▶ _What to do_
Determine how many lines in the entries below contain the word "article". The reply is that number alone.

+ + +

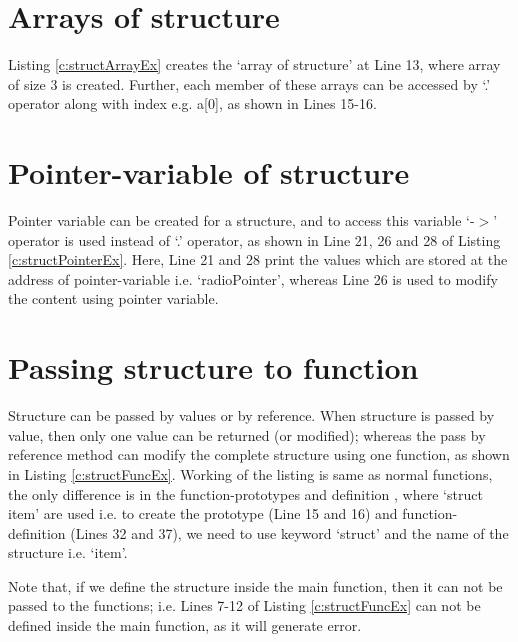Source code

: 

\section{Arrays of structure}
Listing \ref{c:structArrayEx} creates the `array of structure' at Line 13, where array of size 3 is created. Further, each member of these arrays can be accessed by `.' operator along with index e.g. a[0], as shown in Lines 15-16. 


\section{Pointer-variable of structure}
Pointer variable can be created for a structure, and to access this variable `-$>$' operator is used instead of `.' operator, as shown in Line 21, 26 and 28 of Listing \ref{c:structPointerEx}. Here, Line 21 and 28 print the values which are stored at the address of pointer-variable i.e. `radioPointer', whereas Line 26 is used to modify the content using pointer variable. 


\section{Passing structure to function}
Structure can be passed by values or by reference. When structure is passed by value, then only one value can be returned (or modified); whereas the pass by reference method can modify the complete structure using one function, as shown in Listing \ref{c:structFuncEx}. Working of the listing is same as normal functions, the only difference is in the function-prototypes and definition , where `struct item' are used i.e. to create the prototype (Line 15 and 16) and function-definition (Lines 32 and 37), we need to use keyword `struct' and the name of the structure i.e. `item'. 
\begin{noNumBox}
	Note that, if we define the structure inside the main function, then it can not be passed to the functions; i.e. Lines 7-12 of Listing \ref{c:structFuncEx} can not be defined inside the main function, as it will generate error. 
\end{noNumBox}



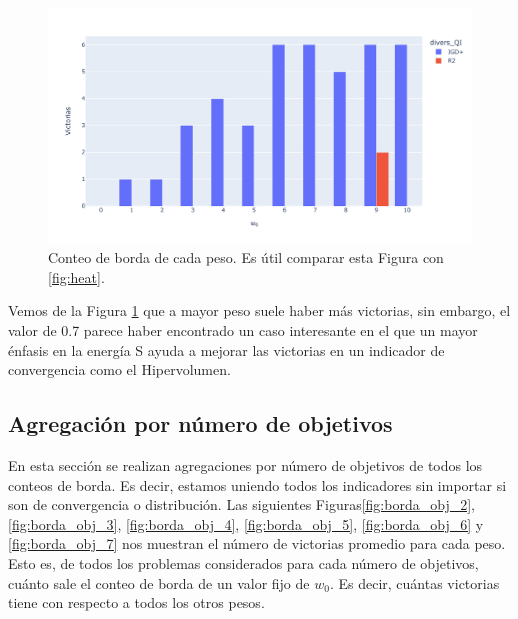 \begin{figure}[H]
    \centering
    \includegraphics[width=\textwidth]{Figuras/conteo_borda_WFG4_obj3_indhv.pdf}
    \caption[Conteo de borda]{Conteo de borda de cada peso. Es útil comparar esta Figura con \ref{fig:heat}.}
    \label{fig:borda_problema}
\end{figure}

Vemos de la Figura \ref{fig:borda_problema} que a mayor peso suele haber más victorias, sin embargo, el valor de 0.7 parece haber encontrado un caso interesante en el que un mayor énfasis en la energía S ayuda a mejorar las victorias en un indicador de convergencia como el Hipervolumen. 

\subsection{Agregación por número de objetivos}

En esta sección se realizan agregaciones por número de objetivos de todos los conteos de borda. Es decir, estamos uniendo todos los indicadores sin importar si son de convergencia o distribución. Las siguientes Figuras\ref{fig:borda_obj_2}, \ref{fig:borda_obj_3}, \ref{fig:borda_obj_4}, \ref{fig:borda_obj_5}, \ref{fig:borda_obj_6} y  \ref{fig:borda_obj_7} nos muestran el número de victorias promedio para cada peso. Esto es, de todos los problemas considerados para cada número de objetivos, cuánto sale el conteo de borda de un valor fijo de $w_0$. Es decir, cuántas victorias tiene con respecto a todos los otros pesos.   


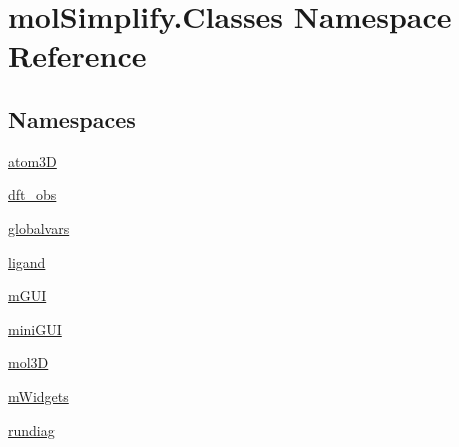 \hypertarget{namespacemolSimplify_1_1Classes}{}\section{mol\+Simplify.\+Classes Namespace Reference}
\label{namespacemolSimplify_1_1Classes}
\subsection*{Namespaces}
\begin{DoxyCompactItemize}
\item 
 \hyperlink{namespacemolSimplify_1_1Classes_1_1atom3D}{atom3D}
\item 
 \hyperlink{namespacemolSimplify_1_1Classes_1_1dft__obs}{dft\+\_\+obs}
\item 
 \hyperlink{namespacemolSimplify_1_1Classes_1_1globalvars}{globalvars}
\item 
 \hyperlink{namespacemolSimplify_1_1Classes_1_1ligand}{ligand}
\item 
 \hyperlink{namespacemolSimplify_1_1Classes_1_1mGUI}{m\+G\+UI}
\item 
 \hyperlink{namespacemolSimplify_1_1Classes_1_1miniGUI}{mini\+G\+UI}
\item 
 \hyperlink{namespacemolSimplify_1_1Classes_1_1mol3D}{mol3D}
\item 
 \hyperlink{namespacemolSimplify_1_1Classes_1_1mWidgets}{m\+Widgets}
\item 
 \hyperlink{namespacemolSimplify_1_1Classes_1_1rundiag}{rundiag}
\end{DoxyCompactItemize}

+ + +

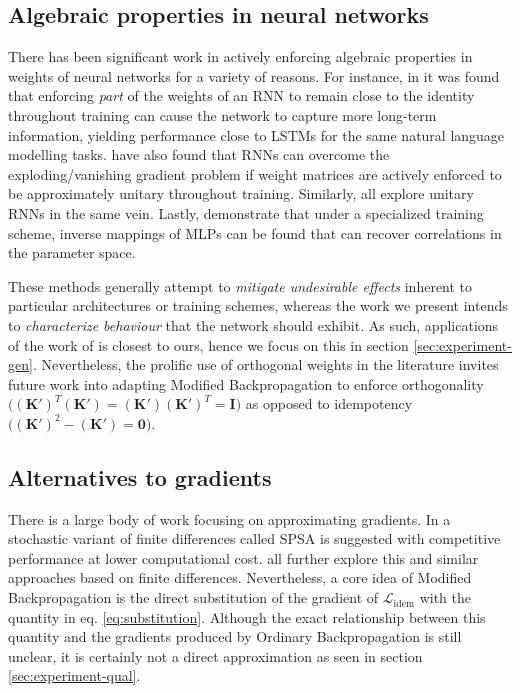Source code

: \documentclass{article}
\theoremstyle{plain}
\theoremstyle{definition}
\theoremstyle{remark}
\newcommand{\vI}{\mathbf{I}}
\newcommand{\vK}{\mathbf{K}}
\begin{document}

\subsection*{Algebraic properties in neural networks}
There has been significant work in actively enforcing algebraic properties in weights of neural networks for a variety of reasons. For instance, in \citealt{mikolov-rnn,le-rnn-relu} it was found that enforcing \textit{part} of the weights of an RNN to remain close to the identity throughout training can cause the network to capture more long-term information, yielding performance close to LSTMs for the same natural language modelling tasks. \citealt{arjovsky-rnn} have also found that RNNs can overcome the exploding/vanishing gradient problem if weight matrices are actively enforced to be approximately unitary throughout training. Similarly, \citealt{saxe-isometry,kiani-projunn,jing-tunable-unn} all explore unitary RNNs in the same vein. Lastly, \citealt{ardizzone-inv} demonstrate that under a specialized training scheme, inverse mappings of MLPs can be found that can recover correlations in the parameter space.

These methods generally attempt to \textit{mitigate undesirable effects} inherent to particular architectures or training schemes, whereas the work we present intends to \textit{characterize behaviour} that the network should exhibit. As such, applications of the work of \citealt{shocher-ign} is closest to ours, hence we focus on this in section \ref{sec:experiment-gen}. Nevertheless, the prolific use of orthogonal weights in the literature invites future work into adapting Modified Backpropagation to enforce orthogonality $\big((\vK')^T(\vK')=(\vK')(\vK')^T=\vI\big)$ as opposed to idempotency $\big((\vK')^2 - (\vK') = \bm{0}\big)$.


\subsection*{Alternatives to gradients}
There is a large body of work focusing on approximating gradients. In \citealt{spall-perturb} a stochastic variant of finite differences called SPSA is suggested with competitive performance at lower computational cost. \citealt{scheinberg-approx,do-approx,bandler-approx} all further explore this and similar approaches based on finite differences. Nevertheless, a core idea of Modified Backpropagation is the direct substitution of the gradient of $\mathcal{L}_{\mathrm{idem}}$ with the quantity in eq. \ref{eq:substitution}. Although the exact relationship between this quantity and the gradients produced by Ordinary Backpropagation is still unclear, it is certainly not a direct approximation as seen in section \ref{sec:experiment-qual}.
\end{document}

+ + +

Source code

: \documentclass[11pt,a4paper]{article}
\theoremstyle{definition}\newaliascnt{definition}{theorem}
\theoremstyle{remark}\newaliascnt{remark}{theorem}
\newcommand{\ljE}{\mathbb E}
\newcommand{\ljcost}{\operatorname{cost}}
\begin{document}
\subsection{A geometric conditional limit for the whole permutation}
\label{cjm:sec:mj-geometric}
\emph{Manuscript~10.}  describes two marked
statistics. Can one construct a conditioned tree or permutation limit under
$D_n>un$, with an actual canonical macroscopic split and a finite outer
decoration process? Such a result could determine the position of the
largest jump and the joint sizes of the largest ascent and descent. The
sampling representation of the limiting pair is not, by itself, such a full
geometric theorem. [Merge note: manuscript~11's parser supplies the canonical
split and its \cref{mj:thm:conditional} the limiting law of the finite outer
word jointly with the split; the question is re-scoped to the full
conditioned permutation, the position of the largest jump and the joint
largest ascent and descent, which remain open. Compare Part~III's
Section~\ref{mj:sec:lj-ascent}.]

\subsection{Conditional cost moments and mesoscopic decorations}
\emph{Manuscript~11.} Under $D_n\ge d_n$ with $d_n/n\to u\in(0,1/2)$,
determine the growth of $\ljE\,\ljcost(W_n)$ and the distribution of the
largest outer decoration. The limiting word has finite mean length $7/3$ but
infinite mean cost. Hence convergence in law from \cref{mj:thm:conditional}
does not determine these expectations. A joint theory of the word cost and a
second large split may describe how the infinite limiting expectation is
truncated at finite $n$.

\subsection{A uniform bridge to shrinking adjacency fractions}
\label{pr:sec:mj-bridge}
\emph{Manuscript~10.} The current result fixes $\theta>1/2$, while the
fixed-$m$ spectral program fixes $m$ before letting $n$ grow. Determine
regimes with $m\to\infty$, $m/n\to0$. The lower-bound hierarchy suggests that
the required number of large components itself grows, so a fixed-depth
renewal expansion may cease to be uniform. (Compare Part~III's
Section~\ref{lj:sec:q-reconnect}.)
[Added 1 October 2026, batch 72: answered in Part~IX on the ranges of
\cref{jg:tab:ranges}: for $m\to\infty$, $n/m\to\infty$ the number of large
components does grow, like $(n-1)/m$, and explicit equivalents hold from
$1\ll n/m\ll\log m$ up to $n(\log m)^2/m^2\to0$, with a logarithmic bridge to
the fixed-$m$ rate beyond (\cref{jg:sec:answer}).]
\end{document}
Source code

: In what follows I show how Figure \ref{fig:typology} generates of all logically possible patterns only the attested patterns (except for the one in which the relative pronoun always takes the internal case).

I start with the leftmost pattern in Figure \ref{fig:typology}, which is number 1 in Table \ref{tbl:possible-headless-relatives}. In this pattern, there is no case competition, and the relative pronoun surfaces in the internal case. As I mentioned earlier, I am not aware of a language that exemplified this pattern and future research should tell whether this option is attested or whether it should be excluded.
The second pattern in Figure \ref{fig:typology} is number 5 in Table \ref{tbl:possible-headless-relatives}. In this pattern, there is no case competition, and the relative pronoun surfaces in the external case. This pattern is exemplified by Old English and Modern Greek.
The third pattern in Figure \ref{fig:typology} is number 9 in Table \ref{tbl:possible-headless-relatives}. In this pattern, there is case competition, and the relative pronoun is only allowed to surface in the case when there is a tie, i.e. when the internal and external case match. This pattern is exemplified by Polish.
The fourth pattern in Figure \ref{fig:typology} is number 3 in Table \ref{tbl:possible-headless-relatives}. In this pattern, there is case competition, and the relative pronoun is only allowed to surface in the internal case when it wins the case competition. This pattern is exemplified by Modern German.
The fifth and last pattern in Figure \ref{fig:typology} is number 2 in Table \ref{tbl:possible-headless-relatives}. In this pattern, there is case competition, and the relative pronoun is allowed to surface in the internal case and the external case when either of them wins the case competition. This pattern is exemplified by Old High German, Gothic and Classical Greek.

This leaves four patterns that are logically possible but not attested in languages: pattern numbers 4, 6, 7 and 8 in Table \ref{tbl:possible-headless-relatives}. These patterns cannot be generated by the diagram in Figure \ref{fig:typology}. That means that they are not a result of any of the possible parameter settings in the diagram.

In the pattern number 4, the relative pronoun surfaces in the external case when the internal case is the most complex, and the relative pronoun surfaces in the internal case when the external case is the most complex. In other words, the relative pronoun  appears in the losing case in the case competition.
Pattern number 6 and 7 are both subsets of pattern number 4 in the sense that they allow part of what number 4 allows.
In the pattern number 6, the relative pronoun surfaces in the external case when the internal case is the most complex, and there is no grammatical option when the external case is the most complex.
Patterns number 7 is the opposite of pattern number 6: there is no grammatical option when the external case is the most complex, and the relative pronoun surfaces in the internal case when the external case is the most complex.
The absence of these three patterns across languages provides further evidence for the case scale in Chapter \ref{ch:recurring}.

+ + +

▶ _Solution to the problem_
2